== TASK TO COMPLETE ==
Your reply should repeat, exactly, the line containing "- ✅ Tags configuradas no código" and the rest of the material after it.

=======

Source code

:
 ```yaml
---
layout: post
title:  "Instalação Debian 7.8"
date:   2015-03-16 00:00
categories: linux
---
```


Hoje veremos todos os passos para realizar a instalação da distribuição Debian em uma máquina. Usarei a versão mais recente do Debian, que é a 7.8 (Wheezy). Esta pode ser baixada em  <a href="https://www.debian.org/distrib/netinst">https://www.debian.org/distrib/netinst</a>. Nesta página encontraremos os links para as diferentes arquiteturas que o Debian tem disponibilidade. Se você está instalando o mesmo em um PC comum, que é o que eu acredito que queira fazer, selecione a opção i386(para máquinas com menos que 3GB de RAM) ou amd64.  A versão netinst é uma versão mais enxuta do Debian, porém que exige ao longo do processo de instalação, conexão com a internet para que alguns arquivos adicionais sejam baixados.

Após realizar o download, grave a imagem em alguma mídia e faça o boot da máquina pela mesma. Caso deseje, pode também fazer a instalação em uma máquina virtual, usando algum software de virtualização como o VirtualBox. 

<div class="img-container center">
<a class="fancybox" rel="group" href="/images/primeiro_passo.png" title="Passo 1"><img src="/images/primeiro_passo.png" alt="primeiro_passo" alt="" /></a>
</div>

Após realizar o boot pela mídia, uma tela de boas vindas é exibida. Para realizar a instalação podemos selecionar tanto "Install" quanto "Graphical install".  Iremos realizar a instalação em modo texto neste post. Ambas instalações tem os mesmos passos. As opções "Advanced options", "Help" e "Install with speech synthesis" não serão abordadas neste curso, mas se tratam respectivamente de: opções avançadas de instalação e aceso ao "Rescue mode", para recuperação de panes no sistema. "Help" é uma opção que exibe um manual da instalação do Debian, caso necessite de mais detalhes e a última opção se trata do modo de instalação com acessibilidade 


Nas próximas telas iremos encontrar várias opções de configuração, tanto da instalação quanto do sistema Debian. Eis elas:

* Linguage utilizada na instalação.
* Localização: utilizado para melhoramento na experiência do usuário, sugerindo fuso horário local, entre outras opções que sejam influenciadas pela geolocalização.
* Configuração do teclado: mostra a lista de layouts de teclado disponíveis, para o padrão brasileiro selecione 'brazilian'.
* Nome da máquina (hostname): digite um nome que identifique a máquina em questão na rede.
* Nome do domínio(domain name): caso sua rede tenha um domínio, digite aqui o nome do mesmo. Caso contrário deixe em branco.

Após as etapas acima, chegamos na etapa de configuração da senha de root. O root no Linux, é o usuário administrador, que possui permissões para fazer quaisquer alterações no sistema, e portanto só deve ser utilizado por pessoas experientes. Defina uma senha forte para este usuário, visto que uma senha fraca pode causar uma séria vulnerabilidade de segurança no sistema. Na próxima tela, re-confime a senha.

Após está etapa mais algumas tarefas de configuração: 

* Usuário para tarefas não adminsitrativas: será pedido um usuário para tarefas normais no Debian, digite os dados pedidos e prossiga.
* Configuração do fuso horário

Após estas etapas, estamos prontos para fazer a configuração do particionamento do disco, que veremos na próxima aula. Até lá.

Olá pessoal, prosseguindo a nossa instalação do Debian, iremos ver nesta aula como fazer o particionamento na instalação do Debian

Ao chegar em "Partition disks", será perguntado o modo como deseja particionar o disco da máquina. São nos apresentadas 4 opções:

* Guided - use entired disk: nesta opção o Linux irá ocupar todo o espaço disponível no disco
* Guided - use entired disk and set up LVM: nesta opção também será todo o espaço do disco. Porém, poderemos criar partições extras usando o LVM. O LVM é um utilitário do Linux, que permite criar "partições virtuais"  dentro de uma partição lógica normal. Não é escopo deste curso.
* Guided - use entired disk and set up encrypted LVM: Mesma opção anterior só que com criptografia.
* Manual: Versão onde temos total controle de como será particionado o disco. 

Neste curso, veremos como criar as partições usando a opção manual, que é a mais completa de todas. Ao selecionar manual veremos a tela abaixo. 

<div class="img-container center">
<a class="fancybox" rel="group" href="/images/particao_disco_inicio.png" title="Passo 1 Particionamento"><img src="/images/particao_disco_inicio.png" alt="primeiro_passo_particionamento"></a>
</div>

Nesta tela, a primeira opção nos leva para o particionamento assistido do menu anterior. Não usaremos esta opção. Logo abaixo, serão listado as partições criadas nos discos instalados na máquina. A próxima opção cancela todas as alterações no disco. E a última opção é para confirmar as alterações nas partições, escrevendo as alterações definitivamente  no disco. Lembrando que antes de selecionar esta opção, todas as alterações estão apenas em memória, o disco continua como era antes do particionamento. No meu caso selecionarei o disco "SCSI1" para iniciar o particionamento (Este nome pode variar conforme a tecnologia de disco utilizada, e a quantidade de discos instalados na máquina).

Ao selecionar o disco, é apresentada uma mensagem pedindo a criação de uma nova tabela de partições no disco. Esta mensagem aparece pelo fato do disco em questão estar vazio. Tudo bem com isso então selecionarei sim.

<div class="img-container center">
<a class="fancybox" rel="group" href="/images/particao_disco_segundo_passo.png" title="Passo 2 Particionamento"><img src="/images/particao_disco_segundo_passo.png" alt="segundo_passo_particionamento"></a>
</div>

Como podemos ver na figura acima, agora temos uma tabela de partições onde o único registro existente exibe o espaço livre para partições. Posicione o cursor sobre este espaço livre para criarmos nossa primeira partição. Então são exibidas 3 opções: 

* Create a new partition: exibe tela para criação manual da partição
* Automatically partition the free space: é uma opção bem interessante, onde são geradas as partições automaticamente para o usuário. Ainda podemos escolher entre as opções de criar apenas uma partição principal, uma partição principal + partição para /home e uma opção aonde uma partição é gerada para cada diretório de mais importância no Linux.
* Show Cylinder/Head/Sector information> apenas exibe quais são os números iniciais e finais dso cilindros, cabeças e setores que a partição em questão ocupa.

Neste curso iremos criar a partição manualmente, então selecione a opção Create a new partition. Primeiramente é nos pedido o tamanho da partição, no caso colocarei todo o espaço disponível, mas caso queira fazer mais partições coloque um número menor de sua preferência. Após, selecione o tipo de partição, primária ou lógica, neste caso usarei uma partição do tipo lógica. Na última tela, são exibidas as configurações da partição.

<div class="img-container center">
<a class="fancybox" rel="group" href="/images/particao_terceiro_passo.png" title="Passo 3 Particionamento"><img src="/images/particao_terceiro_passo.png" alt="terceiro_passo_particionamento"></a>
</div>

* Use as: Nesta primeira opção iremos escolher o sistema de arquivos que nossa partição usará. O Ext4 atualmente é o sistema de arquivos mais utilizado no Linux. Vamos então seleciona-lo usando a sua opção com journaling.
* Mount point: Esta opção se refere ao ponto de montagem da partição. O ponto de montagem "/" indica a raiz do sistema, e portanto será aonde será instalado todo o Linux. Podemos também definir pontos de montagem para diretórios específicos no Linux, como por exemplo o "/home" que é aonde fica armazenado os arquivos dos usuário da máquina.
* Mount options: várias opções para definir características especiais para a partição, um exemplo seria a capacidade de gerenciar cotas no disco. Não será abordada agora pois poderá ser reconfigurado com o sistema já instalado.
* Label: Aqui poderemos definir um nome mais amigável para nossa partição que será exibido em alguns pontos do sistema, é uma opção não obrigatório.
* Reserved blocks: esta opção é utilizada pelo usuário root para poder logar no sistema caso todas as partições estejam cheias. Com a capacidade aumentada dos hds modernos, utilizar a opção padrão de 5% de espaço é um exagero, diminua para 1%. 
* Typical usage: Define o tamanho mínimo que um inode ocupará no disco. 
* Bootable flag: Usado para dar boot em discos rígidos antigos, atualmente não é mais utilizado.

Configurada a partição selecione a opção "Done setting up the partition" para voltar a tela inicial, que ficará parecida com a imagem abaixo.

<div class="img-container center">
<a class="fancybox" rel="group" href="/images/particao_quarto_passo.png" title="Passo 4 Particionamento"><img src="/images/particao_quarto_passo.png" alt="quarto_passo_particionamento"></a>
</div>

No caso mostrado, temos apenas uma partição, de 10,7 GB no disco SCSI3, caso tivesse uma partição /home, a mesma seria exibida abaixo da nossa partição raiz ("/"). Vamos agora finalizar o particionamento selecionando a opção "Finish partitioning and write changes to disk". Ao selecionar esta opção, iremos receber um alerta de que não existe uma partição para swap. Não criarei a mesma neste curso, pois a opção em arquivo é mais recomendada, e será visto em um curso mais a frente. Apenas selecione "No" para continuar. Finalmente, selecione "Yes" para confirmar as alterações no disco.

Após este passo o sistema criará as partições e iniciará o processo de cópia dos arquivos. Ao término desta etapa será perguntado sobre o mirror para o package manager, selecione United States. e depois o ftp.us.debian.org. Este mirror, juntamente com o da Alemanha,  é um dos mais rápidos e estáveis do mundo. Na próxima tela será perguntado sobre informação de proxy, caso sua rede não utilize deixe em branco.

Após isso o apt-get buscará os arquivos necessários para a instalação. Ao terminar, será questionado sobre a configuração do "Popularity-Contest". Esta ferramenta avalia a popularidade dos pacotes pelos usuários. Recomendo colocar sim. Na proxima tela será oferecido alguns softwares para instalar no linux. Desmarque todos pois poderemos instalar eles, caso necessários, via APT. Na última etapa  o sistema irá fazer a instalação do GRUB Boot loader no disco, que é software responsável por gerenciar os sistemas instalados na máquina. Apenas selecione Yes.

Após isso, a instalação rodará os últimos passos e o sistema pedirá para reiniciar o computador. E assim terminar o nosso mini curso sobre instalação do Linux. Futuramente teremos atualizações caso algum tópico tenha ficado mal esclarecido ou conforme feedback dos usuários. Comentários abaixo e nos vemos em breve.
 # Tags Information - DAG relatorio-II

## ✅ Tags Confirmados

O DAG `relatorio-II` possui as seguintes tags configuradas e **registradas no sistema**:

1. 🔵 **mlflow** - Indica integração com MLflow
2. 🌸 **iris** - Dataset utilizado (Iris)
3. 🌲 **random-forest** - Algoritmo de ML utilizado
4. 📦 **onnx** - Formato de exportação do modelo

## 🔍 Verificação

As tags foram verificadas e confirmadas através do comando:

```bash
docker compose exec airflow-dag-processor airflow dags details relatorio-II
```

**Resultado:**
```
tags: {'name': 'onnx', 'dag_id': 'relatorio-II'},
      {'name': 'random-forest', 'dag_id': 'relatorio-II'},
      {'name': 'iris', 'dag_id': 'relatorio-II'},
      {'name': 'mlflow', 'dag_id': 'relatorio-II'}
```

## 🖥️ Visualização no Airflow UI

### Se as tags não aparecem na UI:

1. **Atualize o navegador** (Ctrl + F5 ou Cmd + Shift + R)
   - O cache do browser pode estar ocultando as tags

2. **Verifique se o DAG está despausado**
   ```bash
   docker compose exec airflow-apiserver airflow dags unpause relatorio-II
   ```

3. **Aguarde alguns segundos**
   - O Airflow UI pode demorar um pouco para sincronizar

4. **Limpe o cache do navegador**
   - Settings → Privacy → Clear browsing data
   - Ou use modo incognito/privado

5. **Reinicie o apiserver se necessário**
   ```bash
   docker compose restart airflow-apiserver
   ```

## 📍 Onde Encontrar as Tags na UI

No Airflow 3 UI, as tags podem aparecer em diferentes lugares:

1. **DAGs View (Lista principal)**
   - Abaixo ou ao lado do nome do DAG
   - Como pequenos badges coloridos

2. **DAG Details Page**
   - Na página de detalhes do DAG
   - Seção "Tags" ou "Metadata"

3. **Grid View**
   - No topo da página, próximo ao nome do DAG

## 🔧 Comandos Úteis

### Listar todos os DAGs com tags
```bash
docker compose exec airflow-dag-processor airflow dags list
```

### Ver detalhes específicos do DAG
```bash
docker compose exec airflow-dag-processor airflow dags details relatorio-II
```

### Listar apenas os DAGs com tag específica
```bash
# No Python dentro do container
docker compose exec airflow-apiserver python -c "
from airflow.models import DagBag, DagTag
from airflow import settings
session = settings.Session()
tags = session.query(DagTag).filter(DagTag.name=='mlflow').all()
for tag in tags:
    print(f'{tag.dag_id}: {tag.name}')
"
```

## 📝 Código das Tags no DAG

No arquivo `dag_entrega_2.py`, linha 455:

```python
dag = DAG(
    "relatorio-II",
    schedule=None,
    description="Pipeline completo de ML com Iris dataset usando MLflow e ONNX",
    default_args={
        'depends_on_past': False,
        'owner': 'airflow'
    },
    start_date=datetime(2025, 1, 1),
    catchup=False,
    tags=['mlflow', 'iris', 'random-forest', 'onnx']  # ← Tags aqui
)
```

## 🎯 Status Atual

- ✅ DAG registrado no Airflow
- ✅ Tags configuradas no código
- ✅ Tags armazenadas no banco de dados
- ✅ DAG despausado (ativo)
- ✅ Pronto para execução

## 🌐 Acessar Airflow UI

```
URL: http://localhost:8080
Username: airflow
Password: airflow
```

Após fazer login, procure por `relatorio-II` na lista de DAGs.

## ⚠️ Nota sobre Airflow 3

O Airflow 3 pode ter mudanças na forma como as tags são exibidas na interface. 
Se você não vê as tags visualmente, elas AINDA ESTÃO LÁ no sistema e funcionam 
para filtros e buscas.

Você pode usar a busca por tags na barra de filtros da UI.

=======

== FINAL ANSWER ==
- ✅ Tags configuradas no código
- ✅ Tags armazenadas no banco de dados
- ✅ DAG despausado (ativo)
- ✅ Pronto para execução

## 🌐 Acessar Airflow UI

```
URL: http://localhost:8080
Username: airflow
Password: airflow
```

Após fazer login, procure por `relatorio-II` na lista de DAGs.

## ⚠️ Nota sobre Airflow 3

O Airflow 3 pode ter mudanças na forma como as tags são exibidas na interface. 
Se você não vê as tags visualmente, elas AINDA ESTÃO LÁ no sistema e funcionam 
para filtros e buscas.

Você pode usar a busca por tags na barra de filtros da UI.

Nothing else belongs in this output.